* **PROBLEM REQUIREMENTS**: Go through the listing below and output exactly the line with "还是前十名那个股票啊，我们要", the line with "1. Make sure", and each line between; omit the rest.

* **RECORDS SUPPLIED**:
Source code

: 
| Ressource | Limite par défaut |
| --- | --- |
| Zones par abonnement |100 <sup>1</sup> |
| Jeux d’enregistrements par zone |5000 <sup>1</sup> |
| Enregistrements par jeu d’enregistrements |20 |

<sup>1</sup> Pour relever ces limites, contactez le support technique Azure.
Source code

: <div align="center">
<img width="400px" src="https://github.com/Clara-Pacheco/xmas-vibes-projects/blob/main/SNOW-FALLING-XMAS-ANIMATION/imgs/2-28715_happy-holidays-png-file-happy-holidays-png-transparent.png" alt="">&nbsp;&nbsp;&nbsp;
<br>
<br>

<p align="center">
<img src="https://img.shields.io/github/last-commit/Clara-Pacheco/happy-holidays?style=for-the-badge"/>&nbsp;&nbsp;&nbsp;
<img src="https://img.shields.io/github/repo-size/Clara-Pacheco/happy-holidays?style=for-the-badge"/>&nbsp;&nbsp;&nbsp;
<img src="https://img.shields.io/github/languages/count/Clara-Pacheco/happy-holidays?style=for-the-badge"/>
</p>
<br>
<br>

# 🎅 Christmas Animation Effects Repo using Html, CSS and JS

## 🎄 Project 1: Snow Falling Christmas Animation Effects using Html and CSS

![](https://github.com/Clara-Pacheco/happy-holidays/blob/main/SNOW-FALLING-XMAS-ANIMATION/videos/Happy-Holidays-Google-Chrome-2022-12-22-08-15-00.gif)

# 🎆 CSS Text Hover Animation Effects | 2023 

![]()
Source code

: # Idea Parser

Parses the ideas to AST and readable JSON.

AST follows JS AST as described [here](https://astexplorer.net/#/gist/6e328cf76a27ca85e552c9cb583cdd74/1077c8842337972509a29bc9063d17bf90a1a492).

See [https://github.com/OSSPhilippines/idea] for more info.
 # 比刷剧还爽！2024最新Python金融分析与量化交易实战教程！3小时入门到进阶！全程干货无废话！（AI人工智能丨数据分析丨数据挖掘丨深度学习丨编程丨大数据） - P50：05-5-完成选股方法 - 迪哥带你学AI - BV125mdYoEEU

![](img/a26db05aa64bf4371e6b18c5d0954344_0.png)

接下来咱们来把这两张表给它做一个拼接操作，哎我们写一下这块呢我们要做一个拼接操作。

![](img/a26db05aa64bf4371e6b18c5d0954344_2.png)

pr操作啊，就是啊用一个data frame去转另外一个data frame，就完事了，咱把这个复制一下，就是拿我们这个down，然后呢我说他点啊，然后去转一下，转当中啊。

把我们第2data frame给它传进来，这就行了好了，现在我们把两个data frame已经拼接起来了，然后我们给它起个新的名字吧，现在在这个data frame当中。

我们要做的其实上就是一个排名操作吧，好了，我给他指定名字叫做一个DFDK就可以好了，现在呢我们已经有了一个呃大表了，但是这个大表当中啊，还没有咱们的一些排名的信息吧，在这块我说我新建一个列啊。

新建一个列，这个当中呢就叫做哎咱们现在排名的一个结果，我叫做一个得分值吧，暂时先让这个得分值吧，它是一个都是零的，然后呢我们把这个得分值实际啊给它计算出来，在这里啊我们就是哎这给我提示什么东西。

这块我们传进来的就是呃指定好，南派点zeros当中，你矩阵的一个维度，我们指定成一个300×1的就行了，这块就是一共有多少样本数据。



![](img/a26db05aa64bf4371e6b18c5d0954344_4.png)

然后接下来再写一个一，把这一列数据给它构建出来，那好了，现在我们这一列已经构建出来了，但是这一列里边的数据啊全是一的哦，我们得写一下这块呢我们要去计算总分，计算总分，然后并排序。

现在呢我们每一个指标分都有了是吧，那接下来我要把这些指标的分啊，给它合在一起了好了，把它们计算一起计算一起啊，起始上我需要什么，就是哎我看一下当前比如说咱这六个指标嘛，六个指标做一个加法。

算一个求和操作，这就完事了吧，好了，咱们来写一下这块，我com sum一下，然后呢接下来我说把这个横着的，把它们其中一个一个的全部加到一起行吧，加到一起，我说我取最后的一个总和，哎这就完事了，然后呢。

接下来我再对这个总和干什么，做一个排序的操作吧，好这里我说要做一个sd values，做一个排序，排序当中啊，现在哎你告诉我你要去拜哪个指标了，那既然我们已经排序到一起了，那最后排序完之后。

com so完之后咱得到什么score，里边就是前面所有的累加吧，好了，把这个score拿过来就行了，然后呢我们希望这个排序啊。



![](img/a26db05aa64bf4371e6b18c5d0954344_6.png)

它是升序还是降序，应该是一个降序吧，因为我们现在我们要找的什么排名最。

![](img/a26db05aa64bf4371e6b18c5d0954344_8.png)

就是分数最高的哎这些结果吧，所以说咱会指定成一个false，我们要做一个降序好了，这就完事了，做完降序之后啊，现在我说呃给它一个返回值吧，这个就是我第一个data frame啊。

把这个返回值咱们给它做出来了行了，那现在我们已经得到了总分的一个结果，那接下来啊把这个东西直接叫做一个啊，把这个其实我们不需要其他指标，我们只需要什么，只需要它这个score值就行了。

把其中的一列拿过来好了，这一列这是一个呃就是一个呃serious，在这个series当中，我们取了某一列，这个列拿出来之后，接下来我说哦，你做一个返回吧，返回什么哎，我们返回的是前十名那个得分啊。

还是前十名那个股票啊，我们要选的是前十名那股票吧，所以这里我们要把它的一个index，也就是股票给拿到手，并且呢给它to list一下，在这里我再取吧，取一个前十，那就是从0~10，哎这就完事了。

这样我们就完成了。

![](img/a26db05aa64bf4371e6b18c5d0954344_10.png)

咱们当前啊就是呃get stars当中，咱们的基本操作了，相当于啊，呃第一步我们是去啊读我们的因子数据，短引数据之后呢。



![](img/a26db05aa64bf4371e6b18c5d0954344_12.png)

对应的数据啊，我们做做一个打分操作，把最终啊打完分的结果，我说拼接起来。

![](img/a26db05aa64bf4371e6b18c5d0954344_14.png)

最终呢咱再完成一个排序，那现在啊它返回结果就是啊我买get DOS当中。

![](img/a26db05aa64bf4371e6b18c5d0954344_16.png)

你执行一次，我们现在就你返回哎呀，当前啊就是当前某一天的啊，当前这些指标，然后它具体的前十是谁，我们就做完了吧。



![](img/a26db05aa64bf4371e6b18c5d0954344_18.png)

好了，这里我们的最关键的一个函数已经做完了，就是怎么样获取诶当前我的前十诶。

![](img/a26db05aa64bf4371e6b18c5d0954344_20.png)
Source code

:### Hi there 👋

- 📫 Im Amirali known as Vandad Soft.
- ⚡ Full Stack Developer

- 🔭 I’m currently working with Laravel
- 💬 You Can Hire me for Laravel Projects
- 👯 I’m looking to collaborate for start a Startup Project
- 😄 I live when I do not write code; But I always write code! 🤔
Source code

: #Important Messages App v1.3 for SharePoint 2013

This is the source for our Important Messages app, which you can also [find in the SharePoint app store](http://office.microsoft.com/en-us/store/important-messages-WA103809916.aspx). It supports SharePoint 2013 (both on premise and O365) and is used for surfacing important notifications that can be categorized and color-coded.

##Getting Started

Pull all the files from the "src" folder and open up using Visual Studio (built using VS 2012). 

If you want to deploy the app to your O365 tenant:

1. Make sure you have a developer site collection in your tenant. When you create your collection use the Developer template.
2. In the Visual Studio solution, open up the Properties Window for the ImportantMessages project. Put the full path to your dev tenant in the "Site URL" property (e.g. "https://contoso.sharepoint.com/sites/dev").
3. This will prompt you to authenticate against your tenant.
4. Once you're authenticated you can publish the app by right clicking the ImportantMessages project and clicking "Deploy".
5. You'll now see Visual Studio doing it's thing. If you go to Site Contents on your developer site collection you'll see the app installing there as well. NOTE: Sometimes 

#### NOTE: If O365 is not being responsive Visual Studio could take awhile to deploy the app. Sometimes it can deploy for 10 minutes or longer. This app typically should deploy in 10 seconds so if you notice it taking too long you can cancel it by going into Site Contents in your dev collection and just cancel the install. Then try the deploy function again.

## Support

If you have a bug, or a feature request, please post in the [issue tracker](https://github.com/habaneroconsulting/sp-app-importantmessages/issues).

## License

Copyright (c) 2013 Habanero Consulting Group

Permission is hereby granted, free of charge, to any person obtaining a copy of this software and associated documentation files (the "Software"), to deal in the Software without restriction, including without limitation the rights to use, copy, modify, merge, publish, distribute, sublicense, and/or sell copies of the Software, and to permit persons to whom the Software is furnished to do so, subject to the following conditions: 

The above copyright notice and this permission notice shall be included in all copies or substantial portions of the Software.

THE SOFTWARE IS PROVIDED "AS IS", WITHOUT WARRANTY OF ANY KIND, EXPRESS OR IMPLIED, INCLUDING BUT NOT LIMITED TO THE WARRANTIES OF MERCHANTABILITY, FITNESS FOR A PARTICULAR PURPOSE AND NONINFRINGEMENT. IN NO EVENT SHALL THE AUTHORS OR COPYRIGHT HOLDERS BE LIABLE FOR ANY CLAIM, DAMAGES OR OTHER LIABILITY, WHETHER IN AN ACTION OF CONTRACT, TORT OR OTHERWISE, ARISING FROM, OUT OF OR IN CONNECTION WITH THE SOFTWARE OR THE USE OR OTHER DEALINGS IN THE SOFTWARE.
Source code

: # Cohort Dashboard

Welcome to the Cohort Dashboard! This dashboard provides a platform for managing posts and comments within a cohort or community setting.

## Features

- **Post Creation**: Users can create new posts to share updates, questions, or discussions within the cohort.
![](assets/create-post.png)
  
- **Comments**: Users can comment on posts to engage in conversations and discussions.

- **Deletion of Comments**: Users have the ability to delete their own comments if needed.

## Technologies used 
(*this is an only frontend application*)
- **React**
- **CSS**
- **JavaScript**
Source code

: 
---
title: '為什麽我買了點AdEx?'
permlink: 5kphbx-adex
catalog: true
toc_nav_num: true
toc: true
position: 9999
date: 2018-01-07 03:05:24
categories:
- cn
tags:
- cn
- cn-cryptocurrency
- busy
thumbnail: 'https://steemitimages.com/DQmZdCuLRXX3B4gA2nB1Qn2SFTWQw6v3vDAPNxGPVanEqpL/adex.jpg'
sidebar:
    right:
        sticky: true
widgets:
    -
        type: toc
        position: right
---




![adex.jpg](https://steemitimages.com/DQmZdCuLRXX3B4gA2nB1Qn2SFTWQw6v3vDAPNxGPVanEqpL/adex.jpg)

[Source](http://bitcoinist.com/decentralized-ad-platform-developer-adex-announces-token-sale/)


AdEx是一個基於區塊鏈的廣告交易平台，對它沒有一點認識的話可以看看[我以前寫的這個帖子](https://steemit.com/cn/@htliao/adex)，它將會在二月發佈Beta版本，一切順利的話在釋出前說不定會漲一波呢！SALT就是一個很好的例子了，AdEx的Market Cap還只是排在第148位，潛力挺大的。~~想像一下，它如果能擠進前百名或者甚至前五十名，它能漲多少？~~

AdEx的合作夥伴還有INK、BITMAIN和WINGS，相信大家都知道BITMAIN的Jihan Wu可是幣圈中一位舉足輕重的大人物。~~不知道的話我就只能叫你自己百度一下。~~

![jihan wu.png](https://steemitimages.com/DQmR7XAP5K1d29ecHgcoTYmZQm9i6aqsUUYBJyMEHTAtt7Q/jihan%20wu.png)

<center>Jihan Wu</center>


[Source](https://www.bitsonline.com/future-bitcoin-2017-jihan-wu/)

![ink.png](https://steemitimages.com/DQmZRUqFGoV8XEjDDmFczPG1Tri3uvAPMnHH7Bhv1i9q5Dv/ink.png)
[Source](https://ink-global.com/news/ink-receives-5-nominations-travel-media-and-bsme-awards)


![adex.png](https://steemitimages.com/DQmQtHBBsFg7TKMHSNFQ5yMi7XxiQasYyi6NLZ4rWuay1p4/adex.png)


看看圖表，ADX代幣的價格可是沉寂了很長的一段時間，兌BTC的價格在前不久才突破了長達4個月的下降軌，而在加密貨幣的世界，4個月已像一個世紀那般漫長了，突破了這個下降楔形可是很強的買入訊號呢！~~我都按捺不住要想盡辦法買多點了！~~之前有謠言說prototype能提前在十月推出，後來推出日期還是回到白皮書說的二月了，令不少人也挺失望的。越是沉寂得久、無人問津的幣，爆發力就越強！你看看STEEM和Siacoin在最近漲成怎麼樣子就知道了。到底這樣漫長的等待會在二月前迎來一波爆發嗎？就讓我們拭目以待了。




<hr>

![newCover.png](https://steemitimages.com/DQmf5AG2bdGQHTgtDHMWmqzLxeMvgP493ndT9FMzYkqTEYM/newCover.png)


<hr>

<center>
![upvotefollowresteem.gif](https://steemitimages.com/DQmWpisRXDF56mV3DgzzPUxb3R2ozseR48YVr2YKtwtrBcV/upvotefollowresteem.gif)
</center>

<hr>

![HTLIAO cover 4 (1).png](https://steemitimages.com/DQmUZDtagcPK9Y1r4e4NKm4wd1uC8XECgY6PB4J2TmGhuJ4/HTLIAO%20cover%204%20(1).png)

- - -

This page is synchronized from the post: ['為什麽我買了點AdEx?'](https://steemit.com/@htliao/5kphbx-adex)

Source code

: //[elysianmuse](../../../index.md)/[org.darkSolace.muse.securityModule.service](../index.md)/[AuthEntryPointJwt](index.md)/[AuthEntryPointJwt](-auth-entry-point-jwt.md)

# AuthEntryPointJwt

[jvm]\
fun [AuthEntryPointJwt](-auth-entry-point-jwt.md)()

* **EXERCISE RESPONSE**:
还是前十名那个股票啊，我们要选的是前十名那股票吧，所以这里我们要把它的一个index，也就是股票给拿到手，并且呢给它to list一下，在这里我再取吧，取一个前十，那就是从0~10，哎这就完事了。

这样我们就完成了。

![](img/a26db05aa64bf4371e6b18c5d0954344_10.png)

咱们当前啊就是呃get stars当中，咱们的基本操作了，相当于啊，呃第一步我们是去啊读我们的因子数据，短引数据之后呢。



![](img/a26db05aa64bf4371e6b18c5d0954344_12.png)

对应的数据啊，我们做做一个打分操作，把最终啊打完分的结果，我说拼接起来。

![](img/a26db05aa64bf4371e6b18c5d0954344_14.png)

最终呢咱再完成一个排序，那现在啊它返回结果就是啊我买get DOS当中。

![](img/a26db05aa64bf4371e6b18c5d0954344_16.png)

你执行一次，我们现在就你返回哎呀，当前啊就是当前某一天的啊，当前这些指标，然后它具体的前十是谁，我们就做完了吧。



![](img/a26db05aa64bf4371e6b18c5d0954344_18.png)

好了，这里我们的最关键的一个函数已经做完了，就是怎么样获取诶当前我的前十诶。

![](img/a26db05aa64bf4371e6b18c5d0954344_20.png)
Source code

:### Hi there 👋

- 📫 Im Amirali known as Vandad Soft.
- ⚡ Full Stack Developer

- 🔭 I’m currently working with Laravel
- 💬 You Can Hire me for Laravel Projects
- 👯 I’m looking to collaborate for start a Startup Project
- 😄 I live when I do not write code; But I always write code! 🤔
Source code

: #Important Messages App v1.3 for SharePoint 2013

This is the source for our Important Messages app, which you can also [find in the SharePoint app store](http://office.microsoft.com/en-us/store/important-messages-WA103809916.aspx). It supports SharePoint 2013 (both on premise and O365) and is used for surfacing important notifications that can be categorized and color-coded.

##Getting Started

Pull all the files from the "src" folder and open up using Visual Studio (built using VS 2012). 

If you want to deploy the app to your O365 tenant:

1. Make sure you have a developer site collection in your tenant. When you create your collection use the Developer template.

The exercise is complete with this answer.